Work required = Give the number of lines below that contain the word "TwitchHttpClientImpl", and nothing else.

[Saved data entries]

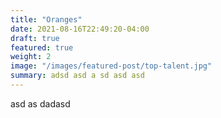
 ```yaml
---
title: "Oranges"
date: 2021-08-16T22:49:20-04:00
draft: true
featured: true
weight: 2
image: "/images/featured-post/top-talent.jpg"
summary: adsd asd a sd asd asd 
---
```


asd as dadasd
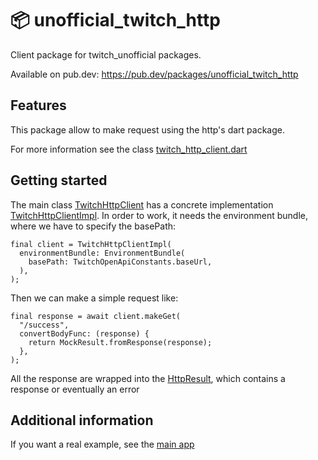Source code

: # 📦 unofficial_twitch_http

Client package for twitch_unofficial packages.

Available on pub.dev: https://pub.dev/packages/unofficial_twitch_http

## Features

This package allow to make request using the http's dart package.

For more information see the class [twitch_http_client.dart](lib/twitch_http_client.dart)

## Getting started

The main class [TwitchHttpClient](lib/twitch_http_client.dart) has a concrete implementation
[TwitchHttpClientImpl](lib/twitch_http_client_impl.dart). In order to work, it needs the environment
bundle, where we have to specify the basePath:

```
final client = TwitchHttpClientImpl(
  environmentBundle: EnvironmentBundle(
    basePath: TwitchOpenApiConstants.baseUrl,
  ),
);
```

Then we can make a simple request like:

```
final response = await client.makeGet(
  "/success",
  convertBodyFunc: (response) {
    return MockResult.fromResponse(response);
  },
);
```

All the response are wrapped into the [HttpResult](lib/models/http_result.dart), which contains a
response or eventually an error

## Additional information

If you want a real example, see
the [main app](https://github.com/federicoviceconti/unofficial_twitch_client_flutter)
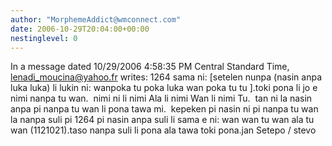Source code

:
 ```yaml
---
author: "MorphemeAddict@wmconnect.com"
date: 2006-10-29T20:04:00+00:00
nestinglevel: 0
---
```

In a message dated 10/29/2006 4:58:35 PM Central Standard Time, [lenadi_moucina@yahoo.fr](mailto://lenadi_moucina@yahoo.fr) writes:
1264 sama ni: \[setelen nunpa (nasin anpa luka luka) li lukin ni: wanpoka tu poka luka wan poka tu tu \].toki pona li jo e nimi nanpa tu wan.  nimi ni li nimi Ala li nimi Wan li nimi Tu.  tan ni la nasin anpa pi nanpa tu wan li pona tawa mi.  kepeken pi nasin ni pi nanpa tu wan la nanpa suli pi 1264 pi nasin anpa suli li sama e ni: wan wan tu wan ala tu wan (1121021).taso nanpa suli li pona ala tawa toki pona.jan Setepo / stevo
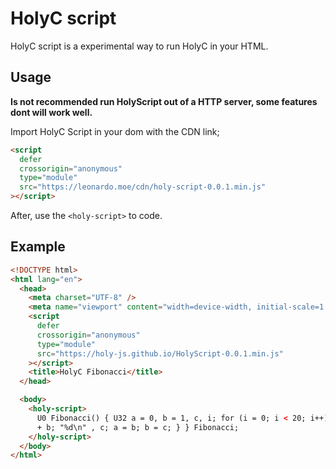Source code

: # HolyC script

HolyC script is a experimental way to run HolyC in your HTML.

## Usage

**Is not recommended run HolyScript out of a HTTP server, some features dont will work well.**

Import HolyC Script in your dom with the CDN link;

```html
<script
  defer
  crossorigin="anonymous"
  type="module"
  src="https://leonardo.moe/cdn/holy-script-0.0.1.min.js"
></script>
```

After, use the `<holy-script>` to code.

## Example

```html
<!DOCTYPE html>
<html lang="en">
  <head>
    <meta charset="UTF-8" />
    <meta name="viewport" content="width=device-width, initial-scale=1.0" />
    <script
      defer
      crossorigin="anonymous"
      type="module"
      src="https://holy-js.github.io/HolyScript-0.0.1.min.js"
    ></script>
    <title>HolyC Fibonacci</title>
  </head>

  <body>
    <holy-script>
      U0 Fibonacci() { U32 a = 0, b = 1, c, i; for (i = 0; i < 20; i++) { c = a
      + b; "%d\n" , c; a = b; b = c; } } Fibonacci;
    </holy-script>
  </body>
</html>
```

Response to the exercise = 2